> [EXERCISE]: Whenever the string "this" appears in a line below, please copy the line out.

> [DATA]:
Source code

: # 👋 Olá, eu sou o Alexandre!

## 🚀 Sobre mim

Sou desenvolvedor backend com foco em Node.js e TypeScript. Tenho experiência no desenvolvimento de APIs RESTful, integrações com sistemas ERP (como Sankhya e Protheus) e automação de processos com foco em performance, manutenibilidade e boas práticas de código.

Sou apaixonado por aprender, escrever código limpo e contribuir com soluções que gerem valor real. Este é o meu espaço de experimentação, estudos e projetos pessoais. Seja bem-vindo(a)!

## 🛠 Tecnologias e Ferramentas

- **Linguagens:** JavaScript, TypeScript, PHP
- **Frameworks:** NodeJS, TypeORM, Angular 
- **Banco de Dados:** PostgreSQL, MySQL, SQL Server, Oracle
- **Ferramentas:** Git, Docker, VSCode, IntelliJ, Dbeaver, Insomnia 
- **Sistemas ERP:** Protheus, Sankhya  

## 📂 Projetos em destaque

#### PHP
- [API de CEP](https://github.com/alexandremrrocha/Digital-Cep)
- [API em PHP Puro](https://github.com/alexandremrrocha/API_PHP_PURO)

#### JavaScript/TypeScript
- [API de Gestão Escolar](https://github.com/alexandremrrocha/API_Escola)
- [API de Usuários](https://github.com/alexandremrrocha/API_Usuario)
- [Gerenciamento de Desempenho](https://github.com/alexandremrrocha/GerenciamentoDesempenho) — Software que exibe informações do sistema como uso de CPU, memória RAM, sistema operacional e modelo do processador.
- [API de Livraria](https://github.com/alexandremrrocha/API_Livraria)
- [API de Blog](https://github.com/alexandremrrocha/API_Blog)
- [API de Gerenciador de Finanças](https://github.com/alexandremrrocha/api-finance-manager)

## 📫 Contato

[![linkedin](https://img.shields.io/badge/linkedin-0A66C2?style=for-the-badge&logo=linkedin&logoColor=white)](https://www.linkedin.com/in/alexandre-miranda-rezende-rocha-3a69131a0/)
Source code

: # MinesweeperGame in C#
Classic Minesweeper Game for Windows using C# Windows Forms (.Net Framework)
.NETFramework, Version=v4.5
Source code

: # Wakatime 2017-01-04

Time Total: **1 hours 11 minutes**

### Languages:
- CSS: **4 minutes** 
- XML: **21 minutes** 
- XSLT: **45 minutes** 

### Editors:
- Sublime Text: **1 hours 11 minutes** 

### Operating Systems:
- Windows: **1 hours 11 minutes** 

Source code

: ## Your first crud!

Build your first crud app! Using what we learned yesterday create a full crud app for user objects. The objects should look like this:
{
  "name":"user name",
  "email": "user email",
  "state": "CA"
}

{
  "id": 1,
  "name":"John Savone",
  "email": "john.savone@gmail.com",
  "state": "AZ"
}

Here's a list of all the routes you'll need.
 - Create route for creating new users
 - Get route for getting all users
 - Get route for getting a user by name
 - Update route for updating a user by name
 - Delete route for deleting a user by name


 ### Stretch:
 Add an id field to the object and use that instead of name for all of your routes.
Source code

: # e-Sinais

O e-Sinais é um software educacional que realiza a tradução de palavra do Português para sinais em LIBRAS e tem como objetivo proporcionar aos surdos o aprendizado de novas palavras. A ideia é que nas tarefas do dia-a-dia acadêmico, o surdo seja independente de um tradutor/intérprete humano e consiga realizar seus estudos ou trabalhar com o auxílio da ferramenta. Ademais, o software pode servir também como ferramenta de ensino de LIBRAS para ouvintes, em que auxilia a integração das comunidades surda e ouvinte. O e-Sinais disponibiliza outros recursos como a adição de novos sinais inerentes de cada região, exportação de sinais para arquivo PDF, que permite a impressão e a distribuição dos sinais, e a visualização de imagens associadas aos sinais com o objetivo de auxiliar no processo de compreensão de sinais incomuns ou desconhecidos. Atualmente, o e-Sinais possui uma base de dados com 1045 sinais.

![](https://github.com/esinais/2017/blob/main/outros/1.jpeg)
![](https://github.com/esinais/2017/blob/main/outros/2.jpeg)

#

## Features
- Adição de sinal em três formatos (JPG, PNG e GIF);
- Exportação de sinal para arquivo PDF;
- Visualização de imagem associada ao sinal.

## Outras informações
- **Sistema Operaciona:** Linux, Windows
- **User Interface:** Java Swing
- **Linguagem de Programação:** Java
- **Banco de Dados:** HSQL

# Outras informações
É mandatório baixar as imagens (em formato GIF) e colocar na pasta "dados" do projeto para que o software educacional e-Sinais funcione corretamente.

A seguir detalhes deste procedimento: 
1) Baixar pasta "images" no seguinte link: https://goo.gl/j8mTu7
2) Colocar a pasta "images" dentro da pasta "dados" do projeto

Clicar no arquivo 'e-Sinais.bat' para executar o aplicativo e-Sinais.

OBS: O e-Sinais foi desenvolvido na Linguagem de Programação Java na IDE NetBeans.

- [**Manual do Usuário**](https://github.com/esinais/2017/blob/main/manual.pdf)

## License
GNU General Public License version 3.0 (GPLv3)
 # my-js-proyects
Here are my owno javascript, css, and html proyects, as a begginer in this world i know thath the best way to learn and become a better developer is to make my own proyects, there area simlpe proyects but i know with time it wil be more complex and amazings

> [TASK RESPONSE]:
Build your first crud app! Using what we learned yesterday create a full crud app for user objects. The objects should look like this:
Here are my owno javascript, css, and html proyects, as a begginer in this world i know thath the best way to learn and become a better developer is to make my own proyects, there area simlpe proyects but i know with time it wil be more complex and amazings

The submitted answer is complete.